▶ _Work item_
Lines from the one containing "the following are" through the last line of the data below are to be returned exactly; leave out the rest.

----

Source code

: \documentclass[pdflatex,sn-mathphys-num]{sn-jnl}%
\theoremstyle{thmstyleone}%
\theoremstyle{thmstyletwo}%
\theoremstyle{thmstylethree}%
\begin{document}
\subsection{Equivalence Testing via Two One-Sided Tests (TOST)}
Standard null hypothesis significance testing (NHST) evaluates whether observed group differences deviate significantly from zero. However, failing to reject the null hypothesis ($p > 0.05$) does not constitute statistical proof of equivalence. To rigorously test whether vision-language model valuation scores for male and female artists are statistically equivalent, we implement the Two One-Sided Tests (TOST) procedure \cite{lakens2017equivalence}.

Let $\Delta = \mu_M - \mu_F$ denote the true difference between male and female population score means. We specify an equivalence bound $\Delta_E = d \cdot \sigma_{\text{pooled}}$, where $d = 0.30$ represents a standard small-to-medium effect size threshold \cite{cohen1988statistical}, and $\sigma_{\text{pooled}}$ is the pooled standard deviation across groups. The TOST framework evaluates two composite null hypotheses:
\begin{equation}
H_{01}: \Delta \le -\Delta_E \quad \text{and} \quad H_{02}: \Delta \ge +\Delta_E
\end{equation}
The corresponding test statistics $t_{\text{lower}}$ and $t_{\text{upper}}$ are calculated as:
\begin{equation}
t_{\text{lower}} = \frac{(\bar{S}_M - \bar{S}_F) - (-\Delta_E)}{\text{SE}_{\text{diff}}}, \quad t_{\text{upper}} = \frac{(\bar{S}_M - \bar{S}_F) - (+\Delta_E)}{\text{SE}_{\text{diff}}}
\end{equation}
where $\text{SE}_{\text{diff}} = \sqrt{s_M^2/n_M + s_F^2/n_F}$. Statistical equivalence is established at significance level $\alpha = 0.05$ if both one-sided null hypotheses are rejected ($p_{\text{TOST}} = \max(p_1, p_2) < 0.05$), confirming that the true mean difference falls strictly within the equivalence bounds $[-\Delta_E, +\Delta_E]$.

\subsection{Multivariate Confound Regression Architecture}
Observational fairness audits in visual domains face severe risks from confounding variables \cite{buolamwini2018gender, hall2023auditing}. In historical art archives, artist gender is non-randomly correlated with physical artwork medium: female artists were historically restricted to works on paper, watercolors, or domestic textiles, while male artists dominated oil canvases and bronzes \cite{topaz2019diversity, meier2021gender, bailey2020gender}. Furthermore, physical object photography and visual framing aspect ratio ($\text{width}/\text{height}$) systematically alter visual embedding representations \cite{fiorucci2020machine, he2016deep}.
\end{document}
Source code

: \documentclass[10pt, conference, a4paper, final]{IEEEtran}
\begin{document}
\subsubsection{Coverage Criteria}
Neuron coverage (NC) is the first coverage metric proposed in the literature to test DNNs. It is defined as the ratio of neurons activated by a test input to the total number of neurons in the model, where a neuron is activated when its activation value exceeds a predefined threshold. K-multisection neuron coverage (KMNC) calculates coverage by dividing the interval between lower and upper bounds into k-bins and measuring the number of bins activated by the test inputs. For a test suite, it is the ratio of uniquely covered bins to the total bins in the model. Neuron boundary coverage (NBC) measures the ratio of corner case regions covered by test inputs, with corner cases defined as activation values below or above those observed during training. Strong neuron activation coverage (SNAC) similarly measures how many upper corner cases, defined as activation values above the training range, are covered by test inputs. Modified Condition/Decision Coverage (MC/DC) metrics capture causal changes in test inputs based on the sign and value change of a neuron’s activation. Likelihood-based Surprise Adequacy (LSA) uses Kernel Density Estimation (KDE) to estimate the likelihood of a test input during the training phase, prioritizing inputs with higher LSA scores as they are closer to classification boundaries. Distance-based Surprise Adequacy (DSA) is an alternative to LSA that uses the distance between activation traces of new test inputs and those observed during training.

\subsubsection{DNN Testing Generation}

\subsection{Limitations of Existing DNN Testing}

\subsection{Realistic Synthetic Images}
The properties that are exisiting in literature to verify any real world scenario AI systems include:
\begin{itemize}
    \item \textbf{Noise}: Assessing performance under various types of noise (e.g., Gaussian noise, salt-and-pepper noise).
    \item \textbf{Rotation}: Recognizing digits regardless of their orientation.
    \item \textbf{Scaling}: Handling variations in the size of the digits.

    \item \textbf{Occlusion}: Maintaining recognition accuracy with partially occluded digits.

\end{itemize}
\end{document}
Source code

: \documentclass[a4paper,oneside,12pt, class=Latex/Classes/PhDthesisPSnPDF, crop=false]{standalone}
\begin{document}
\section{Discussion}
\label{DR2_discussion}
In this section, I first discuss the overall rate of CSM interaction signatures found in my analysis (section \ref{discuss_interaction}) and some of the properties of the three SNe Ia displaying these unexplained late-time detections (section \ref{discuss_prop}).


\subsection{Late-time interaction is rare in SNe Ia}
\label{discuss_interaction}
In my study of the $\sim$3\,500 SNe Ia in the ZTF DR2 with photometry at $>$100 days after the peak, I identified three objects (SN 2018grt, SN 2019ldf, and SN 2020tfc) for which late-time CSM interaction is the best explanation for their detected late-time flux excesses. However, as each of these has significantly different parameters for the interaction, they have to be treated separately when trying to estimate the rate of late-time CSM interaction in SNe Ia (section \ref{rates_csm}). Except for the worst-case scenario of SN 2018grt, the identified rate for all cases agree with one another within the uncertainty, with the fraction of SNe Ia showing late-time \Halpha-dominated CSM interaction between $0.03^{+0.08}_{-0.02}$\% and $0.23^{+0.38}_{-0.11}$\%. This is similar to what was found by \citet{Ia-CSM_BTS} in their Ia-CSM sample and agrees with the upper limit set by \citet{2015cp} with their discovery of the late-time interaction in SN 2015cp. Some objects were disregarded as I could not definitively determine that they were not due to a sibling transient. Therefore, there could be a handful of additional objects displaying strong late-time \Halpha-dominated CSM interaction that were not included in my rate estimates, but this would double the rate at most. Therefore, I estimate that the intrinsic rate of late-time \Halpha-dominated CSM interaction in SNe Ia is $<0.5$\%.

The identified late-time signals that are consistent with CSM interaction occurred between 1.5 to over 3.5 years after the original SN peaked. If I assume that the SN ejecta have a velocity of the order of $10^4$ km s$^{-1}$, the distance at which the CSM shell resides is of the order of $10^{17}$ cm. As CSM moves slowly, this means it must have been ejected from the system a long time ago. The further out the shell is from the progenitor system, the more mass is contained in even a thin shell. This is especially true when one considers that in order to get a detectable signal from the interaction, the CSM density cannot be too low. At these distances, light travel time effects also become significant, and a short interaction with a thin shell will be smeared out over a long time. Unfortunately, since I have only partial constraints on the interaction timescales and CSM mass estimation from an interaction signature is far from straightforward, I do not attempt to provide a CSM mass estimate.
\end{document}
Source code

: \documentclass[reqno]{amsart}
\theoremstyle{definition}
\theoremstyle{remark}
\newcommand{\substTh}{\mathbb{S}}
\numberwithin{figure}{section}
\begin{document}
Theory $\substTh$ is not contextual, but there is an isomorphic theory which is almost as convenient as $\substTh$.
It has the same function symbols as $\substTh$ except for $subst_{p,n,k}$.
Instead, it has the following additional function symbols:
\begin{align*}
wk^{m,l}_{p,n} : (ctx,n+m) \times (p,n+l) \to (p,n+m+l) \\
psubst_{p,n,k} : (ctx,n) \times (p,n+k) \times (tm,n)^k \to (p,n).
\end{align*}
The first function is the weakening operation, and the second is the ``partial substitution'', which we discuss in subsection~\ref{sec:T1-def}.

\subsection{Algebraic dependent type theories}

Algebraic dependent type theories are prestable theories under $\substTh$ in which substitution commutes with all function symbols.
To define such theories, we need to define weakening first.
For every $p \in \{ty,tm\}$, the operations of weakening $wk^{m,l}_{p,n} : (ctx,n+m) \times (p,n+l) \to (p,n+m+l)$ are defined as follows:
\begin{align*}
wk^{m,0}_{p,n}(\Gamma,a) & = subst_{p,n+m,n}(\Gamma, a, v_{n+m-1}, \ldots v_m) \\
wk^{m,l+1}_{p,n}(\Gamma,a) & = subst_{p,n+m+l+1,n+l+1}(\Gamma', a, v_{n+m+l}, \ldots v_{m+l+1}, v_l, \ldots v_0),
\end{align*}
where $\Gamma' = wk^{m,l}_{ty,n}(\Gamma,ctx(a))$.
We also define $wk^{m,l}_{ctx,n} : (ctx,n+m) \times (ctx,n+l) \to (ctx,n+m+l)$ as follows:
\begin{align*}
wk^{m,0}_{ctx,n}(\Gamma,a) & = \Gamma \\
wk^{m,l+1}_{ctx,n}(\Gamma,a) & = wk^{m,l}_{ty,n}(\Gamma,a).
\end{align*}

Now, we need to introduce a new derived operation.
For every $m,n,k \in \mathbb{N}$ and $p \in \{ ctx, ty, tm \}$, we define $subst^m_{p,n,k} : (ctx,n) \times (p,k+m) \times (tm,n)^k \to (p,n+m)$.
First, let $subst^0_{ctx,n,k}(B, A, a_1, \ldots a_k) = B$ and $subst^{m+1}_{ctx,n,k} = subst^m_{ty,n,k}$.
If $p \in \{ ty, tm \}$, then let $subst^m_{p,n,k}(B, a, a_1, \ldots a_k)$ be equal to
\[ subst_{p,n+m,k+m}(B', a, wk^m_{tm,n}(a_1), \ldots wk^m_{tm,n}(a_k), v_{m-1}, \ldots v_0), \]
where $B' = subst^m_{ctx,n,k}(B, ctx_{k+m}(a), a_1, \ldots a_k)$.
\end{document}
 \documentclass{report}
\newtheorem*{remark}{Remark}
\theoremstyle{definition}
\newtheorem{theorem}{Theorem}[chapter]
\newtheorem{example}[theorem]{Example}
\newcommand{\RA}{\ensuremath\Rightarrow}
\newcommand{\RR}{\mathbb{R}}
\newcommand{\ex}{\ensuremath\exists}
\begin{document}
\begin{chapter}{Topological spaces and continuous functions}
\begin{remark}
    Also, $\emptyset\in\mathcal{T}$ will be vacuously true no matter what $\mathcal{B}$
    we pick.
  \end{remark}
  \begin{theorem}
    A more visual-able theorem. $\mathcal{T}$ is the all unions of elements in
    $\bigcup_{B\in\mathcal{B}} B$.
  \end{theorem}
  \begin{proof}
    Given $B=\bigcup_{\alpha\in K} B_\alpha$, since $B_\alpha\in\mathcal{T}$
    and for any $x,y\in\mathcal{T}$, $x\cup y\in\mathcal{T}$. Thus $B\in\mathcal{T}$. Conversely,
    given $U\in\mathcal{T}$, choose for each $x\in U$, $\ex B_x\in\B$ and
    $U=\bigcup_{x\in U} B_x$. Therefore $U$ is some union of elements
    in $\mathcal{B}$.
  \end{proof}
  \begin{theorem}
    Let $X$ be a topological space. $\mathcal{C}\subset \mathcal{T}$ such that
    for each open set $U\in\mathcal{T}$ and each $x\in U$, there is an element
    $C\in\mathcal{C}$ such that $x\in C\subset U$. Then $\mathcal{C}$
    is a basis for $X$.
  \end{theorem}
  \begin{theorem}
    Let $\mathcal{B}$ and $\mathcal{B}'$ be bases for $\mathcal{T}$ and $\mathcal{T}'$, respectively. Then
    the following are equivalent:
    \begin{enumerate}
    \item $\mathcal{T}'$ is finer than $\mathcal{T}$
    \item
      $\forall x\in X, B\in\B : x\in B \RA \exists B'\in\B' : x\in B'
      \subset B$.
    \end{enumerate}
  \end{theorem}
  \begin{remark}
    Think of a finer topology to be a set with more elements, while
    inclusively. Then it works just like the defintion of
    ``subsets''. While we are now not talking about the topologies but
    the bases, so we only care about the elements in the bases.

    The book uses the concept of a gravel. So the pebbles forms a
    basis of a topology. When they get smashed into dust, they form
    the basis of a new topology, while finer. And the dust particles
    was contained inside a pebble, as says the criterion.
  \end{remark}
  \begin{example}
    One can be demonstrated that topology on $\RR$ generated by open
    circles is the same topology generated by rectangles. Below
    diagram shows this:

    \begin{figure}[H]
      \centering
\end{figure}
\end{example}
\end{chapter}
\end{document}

----

▶ _Finished exercise_
    the following are equivalent:
    \begin{enumerate}
    \item $\mathcal{T}'$ is finer than $\mathcal{T}$
    \item
      $\forall x\in X, B\in\B : x\in B \RA \exists B'\in\B' : x\in B'
      \subset B$.
    \end{enumerate}
  \end{theorem}
  \begin{remark}
    Think of a finer topology to be a set with more elements, while
    inclusively. Then it works just like the defintion of
    ``subsets''. While we are now not talking about the topologies but
    the bases, so we only care about the elements in the bases.

    The book uses the concept of a gravel. So the pebbles forms a
    basis of a topology. When they get smashed into dust, they form
    the basis of a new topology, while finer. And the dust particles
    was contained inside a pebble, as says the criterion.
  \end{remark}
  \begin{example}
    One can be demonstrated that topology on $\RR$ generated by open
    circles is the same topology generated by rectangles. Below
    diagram shows this:

    \begin{figure}[H]
      \centering
\end{figure}
\end{example}
\end{chapter}
\end{document}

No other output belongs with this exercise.